■ INFORMATION SHOWN ■
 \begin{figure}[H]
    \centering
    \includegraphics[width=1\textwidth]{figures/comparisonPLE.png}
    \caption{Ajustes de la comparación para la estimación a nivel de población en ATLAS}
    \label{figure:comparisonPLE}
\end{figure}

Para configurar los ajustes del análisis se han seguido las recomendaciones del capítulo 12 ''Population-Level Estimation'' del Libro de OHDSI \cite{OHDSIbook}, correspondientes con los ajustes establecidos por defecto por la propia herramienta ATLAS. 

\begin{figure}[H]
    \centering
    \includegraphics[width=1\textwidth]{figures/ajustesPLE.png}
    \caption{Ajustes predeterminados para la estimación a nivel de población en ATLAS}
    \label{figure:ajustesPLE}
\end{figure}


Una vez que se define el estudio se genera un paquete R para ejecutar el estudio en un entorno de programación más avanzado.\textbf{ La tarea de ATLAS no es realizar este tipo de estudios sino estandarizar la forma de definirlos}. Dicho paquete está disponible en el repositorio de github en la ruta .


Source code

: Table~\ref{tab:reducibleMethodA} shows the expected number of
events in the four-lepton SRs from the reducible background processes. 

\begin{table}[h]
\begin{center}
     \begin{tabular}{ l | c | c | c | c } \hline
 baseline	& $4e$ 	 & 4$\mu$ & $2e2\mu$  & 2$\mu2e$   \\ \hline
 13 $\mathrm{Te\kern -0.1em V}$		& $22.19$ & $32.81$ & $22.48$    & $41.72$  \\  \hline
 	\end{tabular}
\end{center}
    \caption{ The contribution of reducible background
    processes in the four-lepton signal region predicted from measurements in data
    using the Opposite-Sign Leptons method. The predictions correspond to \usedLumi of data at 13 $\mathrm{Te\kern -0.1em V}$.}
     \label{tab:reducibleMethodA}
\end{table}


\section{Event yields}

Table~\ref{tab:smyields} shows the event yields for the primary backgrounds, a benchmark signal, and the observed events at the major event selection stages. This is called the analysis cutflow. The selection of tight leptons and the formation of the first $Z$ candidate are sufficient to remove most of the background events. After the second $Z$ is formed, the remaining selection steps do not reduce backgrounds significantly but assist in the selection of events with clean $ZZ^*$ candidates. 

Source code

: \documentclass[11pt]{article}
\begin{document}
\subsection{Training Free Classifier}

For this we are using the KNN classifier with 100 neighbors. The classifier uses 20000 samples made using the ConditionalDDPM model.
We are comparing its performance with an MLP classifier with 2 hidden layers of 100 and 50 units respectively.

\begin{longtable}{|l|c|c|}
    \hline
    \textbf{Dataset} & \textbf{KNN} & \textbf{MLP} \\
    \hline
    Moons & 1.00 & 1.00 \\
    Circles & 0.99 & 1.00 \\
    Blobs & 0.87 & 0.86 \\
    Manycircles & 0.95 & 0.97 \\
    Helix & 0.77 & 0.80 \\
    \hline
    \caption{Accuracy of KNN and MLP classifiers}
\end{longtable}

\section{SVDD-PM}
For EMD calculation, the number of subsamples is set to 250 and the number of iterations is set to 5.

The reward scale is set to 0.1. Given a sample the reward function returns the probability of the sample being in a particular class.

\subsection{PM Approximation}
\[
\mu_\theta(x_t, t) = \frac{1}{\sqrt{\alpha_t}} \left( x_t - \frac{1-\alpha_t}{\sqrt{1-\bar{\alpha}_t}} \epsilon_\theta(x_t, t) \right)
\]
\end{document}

■ ACTIVITY ■
From the entries, report each line that includes the word "figures".

■ ANSWER SECTION ■
    \includegraphics[width=1\textwidth]{figures/comparisonPLE.png}
    \includegraphics[width=1\textwidth]{figures/ajustesPLE.png}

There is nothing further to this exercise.